Two Dominican nationals were sentenced to two years in prison and then two years of supervised release for smuggling juvenile American eels from Puerto Rico, DOJ announced. Saul Enrique Jose De la Cruz was sentenced on Nov. 21, and Simon De la Cruz Paredes was sentenced earlier this month.
The World Trade Organization's dispute settlement body on Nov. 25 agreed to establish a dispute settlement panel to review Colombia's compliance with an earlier ruling finding its antidumping duties on frozen fries from Belgium, Germany and the Netherlands violated WTO rules (see 2411140017).
The EU on Nov. 24 formally requested dispute settlement consultations at the World Trade Organization regarding China's antidumping duties on EU brandy imports. China has 10 days to respond to the request to find a mutually convenient format and date for the talks.
The U.S. Court of Appeals for the Federal Circuit scheduled oral argument for the massive litigation involving thousands of companies against the lists 3 and 4A Section 301 China tariffs. The argument will be held Jan. 8 at 10 a.m. EST in Courtroom 203 (HMTX Industries v. United States, Fed. Cir. # 23-1891).
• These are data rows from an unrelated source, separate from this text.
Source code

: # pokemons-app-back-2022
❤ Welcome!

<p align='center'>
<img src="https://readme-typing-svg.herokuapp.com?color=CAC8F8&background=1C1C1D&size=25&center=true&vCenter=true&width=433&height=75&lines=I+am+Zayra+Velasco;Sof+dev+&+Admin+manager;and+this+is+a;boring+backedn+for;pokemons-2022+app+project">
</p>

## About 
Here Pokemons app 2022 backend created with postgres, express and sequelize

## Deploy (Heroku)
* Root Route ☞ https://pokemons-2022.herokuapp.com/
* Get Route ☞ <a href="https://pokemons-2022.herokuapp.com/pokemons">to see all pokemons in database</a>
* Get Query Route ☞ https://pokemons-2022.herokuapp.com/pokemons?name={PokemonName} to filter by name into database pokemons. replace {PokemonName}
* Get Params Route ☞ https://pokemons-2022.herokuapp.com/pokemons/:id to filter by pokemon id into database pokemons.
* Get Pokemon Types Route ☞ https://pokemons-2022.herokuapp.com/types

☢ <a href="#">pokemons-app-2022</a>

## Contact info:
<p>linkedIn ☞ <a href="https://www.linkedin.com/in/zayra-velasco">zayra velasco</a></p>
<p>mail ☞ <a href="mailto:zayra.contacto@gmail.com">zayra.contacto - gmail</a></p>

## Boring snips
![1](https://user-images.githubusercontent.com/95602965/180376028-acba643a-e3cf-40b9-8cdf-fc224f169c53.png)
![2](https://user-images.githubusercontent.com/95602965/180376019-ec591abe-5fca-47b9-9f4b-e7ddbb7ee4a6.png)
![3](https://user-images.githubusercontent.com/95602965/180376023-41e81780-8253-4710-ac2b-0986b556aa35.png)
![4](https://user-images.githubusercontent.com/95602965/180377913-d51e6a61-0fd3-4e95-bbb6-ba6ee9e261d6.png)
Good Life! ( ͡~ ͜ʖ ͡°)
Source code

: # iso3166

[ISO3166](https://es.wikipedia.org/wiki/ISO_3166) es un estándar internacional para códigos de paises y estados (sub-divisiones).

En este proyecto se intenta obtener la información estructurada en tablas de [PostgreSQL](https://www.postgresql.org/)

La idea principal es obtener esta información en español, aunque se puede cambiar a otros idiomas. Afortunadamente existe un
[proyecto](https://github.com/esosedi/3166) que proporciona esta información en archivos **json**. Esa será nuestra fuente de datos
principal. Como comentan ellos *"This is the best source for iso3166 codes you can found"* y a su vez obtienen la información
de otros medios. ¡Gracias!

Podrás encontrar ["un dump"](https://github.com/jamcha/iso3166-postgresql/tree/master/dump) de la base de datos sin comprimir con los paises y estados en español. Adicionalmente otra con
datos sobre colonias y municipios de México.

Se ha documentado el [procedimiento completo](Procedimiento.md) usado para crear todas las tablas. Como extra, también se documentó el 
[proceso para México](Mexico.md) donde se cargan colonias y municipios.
The Court of International Trade in a confidential decision Nov. 22 sustained the Commerce Department's remand results in the 2017-18 review of the antidumping duty order on aluminum foil from China. In the case, exporter Jiangsu Zhongji Lamination Materials and the U.S. disagreed on selections for world benchmark prices for an input and for land purchases (see 2410280038). The exporter preferred an input price benchmark that was a composite of GlobalTrade Atlas data and Commodities Research Unit data, while Commerce went with Trade Data Monitor data (Jiangsu Zhongji Lamination Materials Co. v. U.S., CIT # 21-00133).
The U.S. defended the methodology it used to calculate the amount of supplier subsides attributable to exporters Les Produits Forestiers D&G and its cross-owned affiliates, led by Les Produits Forestiers Portbec, on remand in a case on the expedited countervailing duty review of Canadian softwood lumber. Filing remand comments on Nov. 15, the government said two alternative methodologies floated by the petitioner, the Committee Overseeing Action for Lumber International Trade Investigations or Negotiations, both fall short (Committee Overseeing Action for Lumber International Trade Investigations or Negotiations v. U.S., CIT Consol. # 19-00122).